*** Opening Supplied data ***
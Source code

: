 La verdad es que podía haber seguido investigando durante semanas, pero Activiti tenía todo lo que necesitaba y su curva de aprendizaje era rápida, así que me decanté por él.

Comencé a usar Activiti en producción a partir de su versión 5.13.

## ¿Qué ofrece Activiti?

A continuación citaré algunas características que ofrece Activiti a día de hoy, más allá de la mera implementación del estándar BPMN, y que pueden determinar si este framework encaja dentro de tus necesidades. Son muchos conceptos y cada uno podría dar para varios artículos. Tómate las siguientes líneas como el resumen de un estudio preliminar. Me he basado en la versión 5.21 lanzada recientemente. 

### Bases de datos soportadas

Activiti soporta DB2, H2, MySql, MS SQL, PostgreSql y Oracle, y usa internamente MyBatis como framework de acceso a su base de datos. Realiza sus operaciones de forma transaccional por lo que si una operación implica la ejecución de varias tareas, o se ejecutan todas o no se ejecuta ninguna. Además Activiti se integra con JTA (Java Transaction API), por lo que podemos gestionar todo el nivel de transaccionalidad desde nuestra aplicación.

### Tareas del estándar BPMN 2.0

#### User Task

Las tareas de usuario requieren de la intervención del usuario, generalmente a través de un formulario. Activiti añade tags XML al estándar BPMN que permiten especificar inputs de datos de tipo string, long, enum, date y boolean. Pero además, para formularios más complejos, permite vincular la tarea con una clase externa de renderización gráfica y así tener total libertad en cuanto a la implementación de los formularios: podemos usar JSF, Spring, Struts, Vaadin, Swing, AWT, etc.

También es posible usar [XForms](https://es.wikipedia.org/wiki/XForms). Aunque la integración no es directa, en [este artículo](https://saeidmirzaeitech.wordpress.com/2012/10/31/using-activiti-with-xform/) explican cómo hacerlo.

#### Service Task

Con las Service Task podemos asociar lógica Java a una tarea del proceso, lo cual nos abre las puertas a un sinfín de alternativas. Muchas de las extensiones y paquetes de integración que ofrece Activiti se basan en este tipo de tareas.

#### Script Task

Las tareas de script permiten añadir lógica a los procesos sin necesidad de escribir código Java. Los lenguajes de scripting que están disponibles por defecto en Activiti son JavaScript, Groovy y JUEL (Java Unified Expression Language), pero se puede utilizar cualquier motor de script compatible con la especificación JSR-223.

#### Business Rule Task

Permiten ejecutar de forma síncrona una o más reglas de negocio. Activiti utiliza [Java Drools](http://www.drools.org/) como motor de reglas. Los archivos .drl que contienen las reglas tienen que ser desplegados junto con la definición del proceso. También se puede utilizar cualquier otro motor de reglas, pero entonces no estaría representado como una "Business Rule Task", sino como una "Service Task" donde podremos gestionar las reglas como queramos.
*** Closing Supplied data ***
**Required work:**
The lines from the one containing "### Tareas del estándar BPMN 2.0" through the last line of the records are to be transcribed exactly, with nothing else added.

**Solution to this problem:**
### Tareas del estándar BPMN 2.0

#### User Task

Las tareas de usuario requieren de la intervención del usuario, generalmente a través de un formulario. Activiti añade tags XML al estándar BPMN que permiten especificar inputs de datos de tipo string, long, enum, date y boolean. Pero además, para formularios más complejos, permite vincular la tarea con una clase externa de renderización gráfica y así tener total libertad en cuanto a la implementación de los formularios: podemos usar JSF, Spring, Struts, Vaadin, Swing, AWT, etc.

También es posible usar [XForms](https://es.wikipedia.org/wiki/XForms). Aunque la integración no es directa, en [este artículo](https://saeidmirzaeitech.wordpress.com/2012/10/31/using-activiti-with-xform/) explican cómo hacerlo.

#### Service Task

Con las Service Task podemos asociar lógica Java a una tarea del proceso, lo cual nos abre las puertas a un sinfín de alternativas. Muchas de las extensiones y paquetes de integración que ofrece Activiti se basan en este tipo de tareas.

#### Script Task

Las tareas de script permiten añadir lógica a los procesos sin necesidad de escribir código Java. Los lenguajes de scripting que están disponibles por defecto en Activiti son JavaScript, Groovy y JUEL (Java Unified Expression Language), pero se puede utilizar cualquier motor de script compatible con la especificación JSR-223.

#### Business Rule Task

Permiten ejecutar de forma síncrona una o más reglas de negocio. Activiti utiliza [Java Drools](http://www.drools.org/) como motor de reglas. Los archivos .drl que contienen las reglas tienen que ser desplegados junto con la definición del proceso. También se puede utilizar cualquier otro motor de reglas, pero entonces no estaría representado como una "Business Rule Task", sino como una "Service Task" donde podremos gestionar las reglas como queramos.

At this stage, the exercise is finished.